» WHAT THE TASK REQUIRES
Stop after the line with "4. 使用了**随机失活（dropout）** 等正则化方法来控制过拟合，并详细分析了其有效性。"; until then, please copy every line of the records word for word from the first.

» RECORDS
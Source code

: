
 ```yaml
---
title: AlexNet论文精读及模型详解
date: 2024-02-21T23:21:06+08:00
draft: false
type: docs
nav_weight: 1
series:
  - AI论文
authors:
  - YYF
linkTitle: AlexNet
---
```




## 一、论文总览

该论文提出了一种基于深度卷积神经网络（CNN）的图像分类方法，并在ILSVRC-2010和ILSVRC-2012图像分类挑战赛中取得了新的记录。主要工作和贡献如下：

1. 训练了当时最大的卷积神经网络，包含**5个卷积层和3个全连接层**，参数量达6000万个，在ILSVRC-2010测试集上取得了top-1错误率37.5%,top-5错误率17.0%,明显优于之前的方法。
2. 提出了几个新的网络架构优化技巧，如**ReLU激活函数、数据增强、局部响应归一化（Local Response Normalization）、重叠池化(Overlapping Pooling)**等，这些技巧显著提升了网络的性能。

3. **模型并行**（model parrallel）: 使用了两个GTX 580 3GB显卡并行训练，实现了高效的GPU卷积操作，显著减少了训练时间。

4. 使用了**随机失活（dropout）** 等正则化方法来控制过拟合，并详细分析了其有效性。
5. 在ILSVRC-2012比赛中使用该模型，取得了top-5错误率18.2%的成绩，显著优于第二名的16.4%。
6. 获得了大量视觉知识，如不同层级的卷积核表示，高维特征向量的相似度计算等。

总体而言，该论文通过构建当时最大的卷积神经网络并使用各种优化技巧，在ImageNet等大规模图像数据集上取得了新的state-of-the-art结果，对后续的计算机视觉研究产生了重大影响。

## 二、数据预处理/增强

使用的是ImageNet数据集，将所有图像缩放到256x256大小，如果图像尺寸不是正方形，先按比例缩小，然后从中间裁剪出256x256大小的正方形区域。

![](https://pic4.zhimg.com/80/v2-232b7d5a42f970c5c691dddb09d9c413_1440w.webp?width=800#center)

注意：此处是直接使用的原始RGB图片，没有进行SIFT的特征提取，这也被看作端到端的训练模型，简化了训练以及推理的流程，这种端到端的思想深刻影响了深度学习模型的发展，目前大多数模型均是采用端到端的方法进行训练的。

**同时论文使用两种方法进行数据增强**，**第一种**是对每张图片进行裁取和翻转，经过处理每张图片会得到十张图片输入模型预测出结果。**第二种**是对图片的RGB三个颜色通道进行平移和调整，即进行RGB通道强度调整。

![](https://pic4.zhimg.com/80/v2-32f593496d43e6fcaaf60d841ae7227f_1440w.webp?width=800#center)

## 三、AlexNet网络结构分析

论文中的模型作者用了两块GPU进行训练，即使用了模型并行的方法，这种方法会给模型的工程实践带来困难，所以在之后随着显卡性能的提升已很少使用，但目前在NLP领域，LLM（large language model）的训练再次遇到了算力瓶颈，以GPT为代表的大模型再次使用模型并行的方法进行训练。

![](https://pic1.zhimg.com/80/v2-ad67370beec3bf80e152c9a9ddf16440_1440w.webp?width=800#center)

» RESULT
Source code

:
 ```yaml
---
title: AlexNet论文精读及模型详解
date: 2024-02-21T23:21:06+08:00
draft: false
type: docs
nav_weight: 1
series:
  - AI论文
authors:
  - YYF
linkTitle: AlexNet
---
```




## 一、论文总览

该论文提出了一种基于深度卷积神经网络（CNN）的图像分类方法，并在ILSVRC-2010和ILSVRC-2012图像分类挑战赛中取得了新的记录。主要工作和贡献如下：

1. 训练了当时最大的卷积神经网络，包含**5个卷积层和3个全连接层**，参数量达6000万个，在ILSVRC-2010测试集上取得了top-1错误率37.5%,top-5错误率17.0%,明显优于之前的方法。
2. 提出了几个新的网络架构优化技巧，如**ReLU激活函数、数据增强、局部响应归一化（Local Response Normalization）、重叠池化(Overlapping Pooling)**等，这些技巧显著提升了网络的性能。

3. **模型并行**（model parrallel）: 使用了两个GTX 580 3GB显卡并行训练，实现了高效的GPU卷积操作，显著减少了训练时间。

4. 使用了**随机失活（dropout）** 等正则化方法来控制过拟合，并详细分析了其有效性。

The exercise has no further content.